» **Problem requirements**
Output the records below verbatim, minus the pictures.

» **Supplied material**
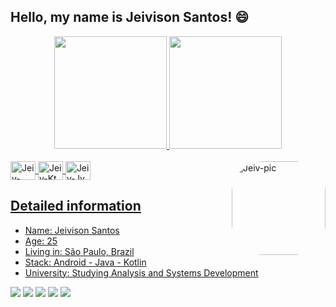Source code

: <!--
**jeivison/Jeivison** is a ✨ _special_ ✨ repository because its `README.md` (this file) appears on your GitHub profile.

Here are some ideas to get you started:

- 🔭 I’m currently working on ...
- 🌱 I’m currently learning ...
- 👯 I’m looking to collaborate on ...
- 🤔 I’m looking for help with ...
- 💬 Ask me about ...
- 📫 How to reach me: ...
- 😄 Pronouns: ...
- ⚡ Fun fact: ...
-->
## Hello, my name is Jeivison Santos! 😄
<div align="center">
  <a href="https://github.com/jeivison">
  <img height="180em" src="https://github-readme-stats.vercel.app/api?username=jeivison&show_icons=true&theme=merko&include_all_commits=true&count_private=true"/>
  <img height="180em" src="https://github-readme-stats.vercel.app/api/top-langs/?username=jeivison&layout=compact&langs_count=7&theme=merko"/>
   </div>
<div style="display: inline_block"><br>
  <img align="center" alt="Jeiv-Android" height="30" width="40" src="https://cdn.jsdelivr.net/gh/devicons/devicon/icons/android/android-original.svg">
  <img align="center" alt="Jeiv-Kt" height="30" width="40" src="https://cdn.jsdelivr.net/gh/devicons/devicon/icons/kotlin/kotlin-original.svg">
  <img align="center" alt="Jeiv-Jv" height="30" width="40" src="https://cdn.jsdelivr.net/gh/devicons/devicon/icons/java/java-original.svg">
  <img align="right" alt="Jeiv-pic" height="150" style="border-radius:50px;" src="https://switch-brasil.com/wp-content/uploads/2018/02/Levi_the_cleaner.jpg">
</div>
  
  ## Detailed information
- Name: Jeivison Santos
- Age: 25
- Living in: São Paulo, Brazil
- Stack: Android - Java - Kotlin
- University: Studying Analysis and Systems Development
  
<div> 
  	<a href="https://twitter.com/Jaystdev" target="_blank"><img src="https://img.shields.io/badge/Twitter-1DA1F2?style=for-the-badge&logo=twitter&logoColor=white" target="_blank"></a> 
   <a href="https://www.linkedin.com/in/jeivison-santos-358b58166/" target="_blank"><img src="https://img.shields.io/badge/-LinkedIn-%230077B5?style=for-the-badge&logo=linkedin&logoColor=white" target="_blank"></a> 
  <a href = "mailto:j3ivison1@gmail.com"><img src="https://img.shields.io/badge/-Gmail-%23333?style=for-the-badge&logo=gmail&logoColor=white" target="_blank"></a>
 	<a href="https://www.twitch.tv/jaywfps" target="_blank"><img src="https://img.shields.io/badge/Twitch-9146FF?style=for-the-badge&logo=twitch&logoColor=white" target="_blank"></a> 
  <a href="https://steamcommunity.com/id/zar4k1/" target="_blank"><img src="https://img.shields.io/badge/Steam-000000?style=for-the-badge&logo=steam&logoColor=white" target="_blank"></a> 
  
  
  
  
 
  
  
  
 
</div>
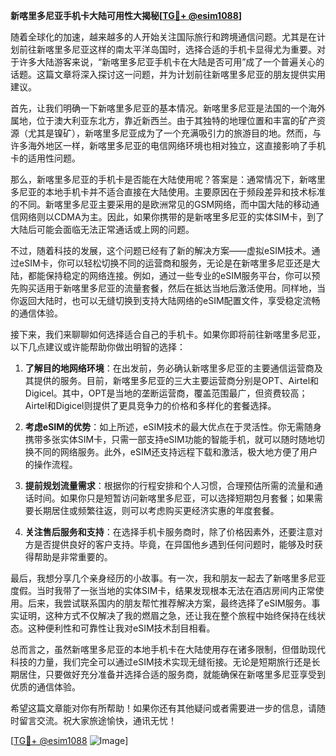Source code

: **新喀里多尼亚手机卡大陆可用性大揭秘[[TG💪+ @esim1088](https://t.me/s/esim1088)]**

随着全球化的加速，越来越多的人开始关注国际旅行和跨境通信问题。尤其是在计划前往新喀里多尼亚这样的南太平洋岛国时，选择合适的手机卡显得尤为重要。对于许多大陆游客来说，“新喀里多尼亚手机卡在大陆是否可用”成了一个普遍关心的话题。这篇文章将深入探讨这一问题，并为计划前往新喀里多尼亚的朋友提供实用建议。

首先，让我们明确一下新喀里多尼亚的基本情况。新喀里多尼亚是法国的一个海外属地，位于澳大利亚东北方，靠近新西兰。由于其独特的地理位置和丰富的矿产资源（尤其是镍矿），新喀里多尼亚成为了一个充满吸引力的旅游目的地。然而，与许多海外地区一样，新喀里多尼亚的电信网络环境也相对独立，这直接影响了手机卡的适用性问题。

那么，新喀里多尼亚的手机卡是否能在大陆使用呢？答案是：通常情况下，新喀里多尼亚的本地手机卡并不适合直接在大陆使用。主要原因在于频段差异和技术标准的不同。新喀里多尼亚主要采用的是欧洲常见的GSM网络，而中国大陆的移动通信网络则以CDMA为主。因此，如果你携带的是新喀里多尼亚的实体SIM卡，到了大陆后可能会面临无法正常通话或上网的问题。

不过，随着科技的发展，这个问题已经有了新的解决方案——虚拟eSIM技术。通过eSIM卡，你可以轻松切换不同的运营商和服务，无论是在新喀里多尼亚还是大陆，都能保持稳定的网络连接。例如，通过一些专业的eSIM服务平台，你可以预先购买适用于新喀里多尼亚的流量套餐，然后在抵达当地后激活使用。同样地，当你返回大陆时，也可以无缝切换到支持大陆网络的eSIM配置文件，享受稳定流畅的通信体验。

接下来，我们来聊聊如何选择适合自己的手机卡。如果你即将前往新喀里多尼亚，以下几点建议或许能帮助你做出明智的选择：

1. **了解目的地网络环境**：在出发前，务必确认新喀里多尼亚的主要通信运营商及其提供的服务。目前，新喀里多尼亚的三大主要运营商分别是OPT、Airtel和Digicel。其中，OPT是当地的垄断运营商，覆盖范围最广，但资费较高；Airtel和Digicel则提供了更具竞争力的价格和多样化的套餐选择。

2. **考虑eSIM的优势**：如上所述，eSIM技术的最大优点在于灵活性。你无需随身携带多张实体SIM卡，只需一部支持eSIM功能的智能手机，就可以随时随地切换不同的网络服务。此外，eSIM还支持远程下载和激活，极大地方便了用户的操作流程。

3. **提前规划流量需求**：根据你的行程安排和个人习惯，合理预估所需的流量和通话时间。如果你只是短暂访问新喀里多尼亚，可以选择短期包月套餐；如果需要长期居住或频繁往返，则可以考虑购买更经济实惠的年度套餐。

4. **关注售后服务和支持**：在选择手机卡服务商时，除了价格因素外，还要注意对方是否提供良好的客户支持。毕竟，在异国他乡遇到任何问题时，能够及时获得帮助是非常重要的。

最后，我想分享几个亲身经历的小故事。有一次，我和朋友一起去了新喀里多尼亚度假。当时我带了一张当地的实体SIM卡，结果发现根本无法在酒店房间内正常使用。后来，我尝试联系国内的朋友帮忙推荐解决方案，最终选择了eSIM服务。事实证明，这种方式不仅解决了我的燃眉之急，还让我在整个旅程中始终保持在线状态。这种便利性和可靠性让我对eSIM技术刮目相看。

总而言之，虽然新喀里多尼亚的本地手机卡在大陆使用存在诸多限制，但借助现代科技的力量，我们完全可以通过eSIM技术实现无缝衔接。无论是短期旅行还是长期居住，只要做好充分准备并选择合适的服务商，就能确保在新喀里多尼亚享受到优质的通信体验。

希望这篇文章能对你有所帮助！如果你还有其他疑问或者需要进一步的信息，请随时留言交流。祝大家旅途愉快，通讯无忧！

[[TG💪+ @esim1088](https://t.me/s/esim1088) ![Image](https://i.postimg.cc/4NQfJmqS/Snipaste-2025-05-13-00-14-12.png)]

» **Solution to this problem**
Source code

: <!--
**jeivison/Jeivison** is a ✨ _special_ ✨ repository because its `README.md` (this file) appears on your GitHub profile.

Here are some ideas to get you started:

- 🔭 I’m currently working on ...
- 🌱 I’m currently learning ...
- 👯 I’m looking to collaborate on ...
- 🤔 I’m looking for help with ...
- 💬 Ask me about ...
- 📫 How to reach me: ...
- 😄 Pronouns: ...
- ⚡ Fun fact: ...
-->
## Hello, my name is Jeivison Santos! 😄
<div align="center">
  <a href="https://github.com/jeivison">
  <img height="180em" src="https://github-readme-stats.vercel.app/api?username=jeivison&show_icons=true&theme=merko&include_all_commits=true&count_private=true"/>
  <img height="180em" src="https://github-readme-stats.vercel.app/api/top-langs/?username=jeivison&layout=compact&langs_count=7&theme=merko"/>
   </div>
<div style="display: inline_block"><br>
  <img align="center" alt="Jeiv-Android" height="30" width="40" src="https://cdn.jsdelivr.net/gh/devicons/devicon/icons/android/android-original.svg">
  <img align="center" alt="Jeiv-Kt" height="30" width="40" src="https://cdn.jsdelivr.net/gh/devicons/devicon/icons/kotlin/kotlin-original.svg">
  <img align="center" alt="Jeiv-Jv" height="30" width="40" src="https://cdn.jsdelivr.net/gh/devicons/devicon/icons/java/java-original.svg">
  <img align="right" alt="Jeiv-pic" height="150" style="border-radius:50px;" src="https://switch-brasil.com/wp-content/uploads/2018/02/Levi_the_cleaner.jpg">
</div>
  
  ## Detailed information
- Name: Jeivison Santos
- Age: 25
- Living in: São Paulo, Brazil
- Stack: Android - Java - Kotlin
- University: Studying Analysis and Systems Development
  
<div> 
  	<a href="https://twitter.com/Jaystdev" target="_blank"><img src="https://img.shields.io/badge/Twitter-1DA1F2?style=for-the-badge&logo=twitter&logoColor=white" target="_blank"></a> 
   <a href="https://www.linkedin.com/in/jeivison-santos-358b58166/" target="_blank"><img src="https://img.shields.io/badge/-LinkedIn-%230077B5?style=for-the-badge&logo=linkedin&logoColor=white" target="_blank"></a> 
  <a href = "mailto:j3ivison1@gmail.com"><img src="https://img.shields.io/badge/-Gmail-%23333?style=for-the-badge&logo=gmail&logoColor=white" target="_blank"></a>
 	<a href="https://www.twitch.tv/jaywfps" target="_blank"><img src="https://img.shields.io/badge/Twitch-9146FF?style=for-the-badge&logo=twitch&logoColor=white" target="_blank"></a> 
  <a href="https://steamcommunity.com/id/zar4k1/" target="_blank"><img src="https://img.shields.io/badge/Steam-000000?style=for-the-badge&logo=steam&logoColor=white" target="_blank"></a> 
  
  
  
  
 
  
  
  
 
</div>
Source code

: **新喀里多尼亚手机卡大陆可用性大揭秘[[TG💪+ @esim1088](https://t.me/s/esim1088)]**

随着全球化的加速，越来越多的人开始关注国际旅行和跨境通信问题。尤其是在计划前往新喀里多尼亚这样的南太平洋岛国时，选择合适的手机卡显得尤为重要。对于许多大陆游客来说，“新喀里多尼亚手机卡在大陆是否可用”成了一个普遍关心的话题。这篇文章将深入探讨这一问题，并为计划前往新喀里多尼亚的朋友提供实用建议。

首先，让我们明确一下新喀里多尼亚的基本情况。新喀里多尼亚是法国的一个海外属地，位于澳大利亚东北方，靠近新西兰。由于其独特的地理位置和丰富的矿产资源（尤其是镍矿），新喀里多尼亚成为了一个充满吸引力的旅游目的地。然而，与许多海外地区一样，新喀里多尼亚的电信网络环境也相对独立，这直接影响了手机卡的适用性问题。

那么，新喀里多尼亚的手机卡是否能在大陆使用呢？答案是：通常情况下，新喀里多尼亚的本地手机卡并不适合直接在大陆使用。主要原因在于频段差异和技术标准的不同。新喀里多尼亚主要采用的是欧洲常见的GSM网络，而中国大陆的移动通信网络则以CDMA为主。因此，如果你携带的是新喀里多尼亚的实体SIM卡，到了大陆后可能会面临无法正常通话或上网的问题。

不过，随着科技的发展，这个问题已经有了新的解决方案——虚拟eSIM技术。通过eSIM卡，你可以轻松切换不同的运营商和服务，无论是在新喀里多尼亚还是大陆，都能保持稳定的网络连接。例如，通过一些专业的eSIM服务平台，你可以预先购买适用于新喀里多尼亚的流量套餐，然后在抵达当地后激活使用。同样地，当你返回大陆时，也可以无缝切换到支持大陆网络的eSIM配置文件，享受稳定流畅的通信体验。

接下来，我们来聊聊如何选择适合自己的手机卡。如果你即将前往新喀里多尼亚，以下几点建议或许能帮助你做出明智的选择：

1. **了解目的地网络环境**：在出发前，务必确认新喀里多尼亚的主要通信运营商及其提供的服务。目前，新喀里多尼亚的三大主要运营商分别是OPT、Airtel和Digicel。其中，OPT是当地的垄断运营商，覆盖范围最广，但资费较高；Airtel和Digicel则提供了更具竞争力的价格和多样化的套餐选择。

2. **考虑eSIM的优势**：如上所述，eSIM技术的最大优点在于灵活性。你无需随身携带多张实体SIM卡，只需一部支持eSIM功能的智能手机，就可以随时随地切换不同的网络服务。此外，eSIM还支持远程下载和激活，极大地方便了用户的操作流程。

3. **提前规划流量需求**：根据你的行程安排和个人习惯，合理预估所需的流量和通话时间。如果你只是短暂访问新喀里多尼亚，可以选择短期包月套餐；如果需要长期居住或频繁往返，则可以考虑购买更经济实惠的年度套餐。

4. **关注售后服务和支持**：在选择手机卡服务商时，除了价格因素外，还要注意对方是否提供良好的客户支持。毕竟，在异国他乡遇到任何问题时，能够及时获得帮助是非常重要的。

最后，我想分享几个亲身经历的小故事。有一次，我和朋友一起去了新喀里多尼亚度假。当时我带了一张当地的实体SIM卡，结果发现根本无法在酒店房间内正常使用。后来，我尝试联系国内的朋友帮忙推荐解决方案，最终选择了eSIM服务。事实证明，这种方式不仅解决了我的燃眉之急，还让我在整个旅程中始终保持在线状态。这种便利性和可靠性让我对eSIM技术刮目相看。

总而言之，虽然新喀里多尼亚的本地手机卡在大陆使用存在诸多限制，但借助现代科技的力量，我们完全可以通过eSIM技术实现无缝衔接。无论是短期旅行还是长期居住，只要做好充分准备并选择合适的服务商，就能确保在新喀里多尼亚享受到优质的通信体验。

希望这篇文章能对你有所帮助！如果你还有其他疑问或者需要进一步的信息，请随时留言交流。祝大家旅途愉快，通讯无忧！

[[TG💪+ @esim1088](https://t.me/s/esim1088) ![Image](https://i.postimg.cc/4NQfJmqS/Snipaste-2025-05-13-00-14-12.png)]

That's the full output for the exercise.